Every year, consumers delay their Christmas spending to try to capitalise on any early Sales before, in the vast majority of cases, the tension breaks and shoppers come out in force to purchase those last-minute gifts.

We can have confidence that the same will happen again this year. Christmas will not be cancelled and consumers will spend. Indeed, we believe Christmas retail sales will edge up 1% this year taking the total value of retail sales in December beyond £37bn.

Consumers have been resilient throughout 2010 as historically low interest rates boosted spending power. Coupled with the desire of consumers to treat themselves at Christmas, this season will be relatively good for retailers. The VAT increase will provide an incentive to some consumers to bring forward big-ticket items, delivering a pre-Christmas fillip to retailers of high-value goods.

However, there may be an element of ‘the last hurrah’ about this Christmas as consumers prepare for a year in which reduced disposable income would seem inevitable for many.

Measures announced in the Spending Review, such as cuts in child benefit or increased train prices, will begin to take hold. The anticipated 500,000 public sector job cuts will perhaps have the greatest impact though, and the consequent reduction in household budgets will clearly have a direct impact on the retail sector.

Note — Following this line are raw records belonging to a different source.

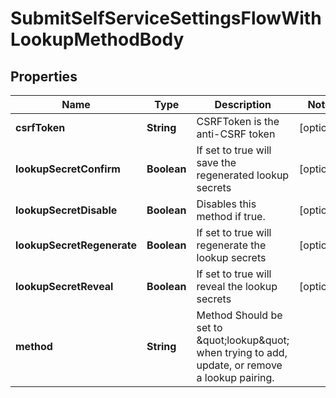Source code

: 

# SubmitSelfServiceSettingsFlowWithLookupMethodBody


## Properties

| Name | Type | Description | Notes |
|------------ | ------------- | ------------- | -------------|
|**csrfToken** | **String** | CSRFToken is the anti-CSRF token |  [optional] |
|**lookupSecretConfirm** | **Boolean** | If set to true will save the regenerated lookup secrets |  [optional] |
|**lookupSecretDisable** | **Boolean** | Disables this method if true. |  [optional] |
|**lookupSecretRegenerate** | **Boolean** | If set to true will regenerate the lookup secrets |  [optional] |
|**lookupSecretReveal** | **Boolean** | If set to true will reveal the lookup secrets |  [optional] |
|**method** | **String** | Method  Should be set to \&quot;lookup\&quot; when trying to add, update, or remove a lookup pairing. |  |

As a result, we do not think there will be any meaningful sales growth in the retail industry next year and the possibility of falling sales values is a real risk. Alongside flat or falling sales, retailers face inflationary pressures that will drive up prices in stores, particularly in non-food.

The era of falling costs and prices, which has defined non-food retailing for over a decade, is coming to an end. The countries from which we import are growing more rapidly than the UK, resulting in imported inflation.

As millions more people join the middle classes in these countries, domestic demand is adding to the pressure as higher volumes of goods are diverted to the home market. Scarcity of output is becoming an issue.

Clothing retailers face the difficult situation of increasing costs at one end, but a squeezed consumer at the other. Prices will certainly rise but with disposable income fundamentally constrained, consumers will have to buy fewer items.

We are seeing the end of the volume-driven non-food market, which has characterised the past decade or more, and a very different trading climate is emerging. It is not clear how much of the price increases retailers will be able to pass on to consumers.

In such a market, the gap between strong and weak will be much more amplified and casualties are likely. Good returns will still be made by some retailers but, on the domestic front at least, growth will have to come from taking competitors’ market share.